### ACTION ITEM
Check each line of the material below, and copy it if it holds the string "ai升級到SeaChat能提升您的對話式AI體驗".

### TASK MATERIAL

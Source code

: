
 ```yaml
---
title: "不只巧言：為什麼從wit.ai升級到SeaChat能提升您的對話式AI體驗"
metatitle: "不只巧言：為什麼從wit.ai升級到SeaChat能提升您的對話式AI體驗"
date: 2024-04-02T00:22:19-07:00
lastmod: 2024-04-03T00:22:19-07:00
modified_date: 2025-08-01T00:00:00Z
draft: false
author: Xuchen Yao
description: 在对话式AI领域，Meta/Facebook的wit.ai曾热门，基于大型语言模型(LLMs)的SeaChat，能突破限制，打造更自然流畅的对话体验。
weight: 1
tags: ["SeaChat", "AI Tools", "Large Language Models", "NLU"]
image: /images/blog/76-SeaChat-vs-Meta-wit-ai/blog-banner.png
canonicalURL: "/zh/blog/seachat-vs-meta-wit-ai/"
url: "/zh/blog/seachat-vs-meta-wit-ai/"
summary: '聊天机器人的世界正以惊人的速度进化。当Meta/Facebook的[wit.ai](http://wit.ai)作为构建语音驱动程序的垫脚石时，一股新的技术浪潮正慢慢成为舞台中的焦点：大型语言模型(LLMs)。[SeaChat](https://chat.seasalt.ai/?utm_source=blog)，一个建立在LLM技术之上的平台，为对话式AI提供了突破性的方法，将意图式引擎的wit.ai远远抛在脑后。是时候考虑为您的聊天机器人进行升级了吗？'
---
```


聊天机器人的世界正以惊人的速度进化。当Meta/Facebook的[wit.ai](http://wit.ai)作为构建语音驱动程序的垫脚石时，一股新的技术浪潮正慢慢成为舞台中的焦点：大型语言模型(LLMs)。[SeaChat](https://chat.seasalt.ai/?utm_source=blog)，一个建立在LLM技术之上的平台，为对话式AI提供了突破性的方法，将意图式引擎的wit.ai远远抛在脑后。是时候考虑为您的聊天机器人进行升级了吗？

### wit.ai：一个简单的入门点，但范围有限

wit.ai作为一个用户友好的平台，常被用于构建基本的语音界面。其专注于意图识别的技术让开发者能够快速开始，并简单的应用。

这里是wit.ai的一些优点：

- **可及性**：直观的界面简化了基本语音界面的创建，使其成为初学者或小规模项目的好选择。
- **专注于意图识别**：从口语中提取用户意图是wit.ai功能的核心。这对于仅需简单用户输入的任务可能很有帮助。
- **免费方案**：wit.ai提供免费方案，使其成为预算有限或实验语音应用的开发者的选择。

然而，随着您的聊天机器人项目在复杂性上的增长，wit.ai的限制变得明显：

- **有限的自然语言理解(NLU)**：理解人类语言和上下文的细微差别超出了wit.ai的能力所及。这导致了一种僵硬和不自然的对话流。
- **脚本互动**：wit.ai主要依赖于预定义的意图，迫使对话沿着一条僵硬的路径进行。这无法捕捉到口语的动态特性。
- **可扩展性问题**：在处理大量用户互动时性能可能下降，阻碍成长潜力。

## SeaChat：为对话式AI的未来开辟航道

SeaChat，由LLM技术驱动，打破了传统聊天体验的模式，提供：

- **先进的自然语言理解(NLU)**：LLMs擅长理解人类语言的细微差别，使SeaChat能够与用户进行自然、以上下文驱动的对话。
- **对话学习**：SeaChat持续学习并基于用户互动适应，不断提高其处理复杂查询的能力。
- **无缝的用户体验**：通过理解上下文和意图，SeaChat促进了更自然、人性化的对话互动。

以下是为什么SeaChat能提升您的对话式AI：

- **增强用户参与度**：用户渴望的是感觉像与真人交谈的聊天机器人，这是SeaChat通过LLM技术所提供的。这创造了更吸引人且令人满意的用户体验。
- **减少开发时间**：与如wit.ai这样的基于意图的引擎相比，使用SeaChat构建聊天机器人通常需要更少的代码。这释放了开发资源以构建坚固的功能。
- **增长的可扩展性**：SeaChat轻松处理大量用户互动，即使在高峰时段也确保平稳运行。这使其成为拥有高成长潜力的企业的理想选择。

### RESULT
title: "不只巧言：為什麼從wit.ai升級到SeaChat能提升您的對話式AI體驗"
metatitle: "不只巧言：為什麼從wit.ai升級到SeaChat能提升您的對話式AI體驗"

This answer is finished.